Member of the Pennsylvania House of Representatives from the 197th district
- Incumbent
- Assumed office January 2, 2019
- Preceded by: Emilio Vazquez

Personal details
- Born: January 19, 1978 (age 47) New York City, New York, U.S.
- Political party: Democratic

= Danilo Burgos =

American politician (born 1978)

Danilo Burgos (born 19 January 1978) is an American politician serving as a member of the Pennsylvania House of Representatives from the 197th district. Elected in November 2018, he assumed office on January 2, 2019.

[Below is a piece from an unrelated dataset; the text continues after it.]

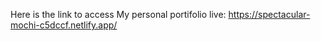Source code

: Here is the link to access My personal portifolio live: https://spectacular-mochi-c5dccf.netlify.app/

== Early life and education ==
Burgos was born in New York City, the son of immigrants from the Dominican Republic. His family moved to Philadelphia when he was 10. Growing up, his family operated a grocery store. Burgos graduated from Olney High School.

== Career ==
Burgos opened a grocery store in 1998 and co-founded the Philadelphia Dominican Grocers Association. He also worked for city councilors Allan Domb and Maria Quiñones-Sánchez. When Burgos assumed office in 2019, he became the first Dominican-American to be elected to the Pennsylvania General Assembly. During the 2019–2020 legislative session, Burgos served as secretary of the House Agriculture & Rural Affairs Committee. During the 2020 presidential election, Burgos was a member of the Joe Biden's Latino Leadership Council.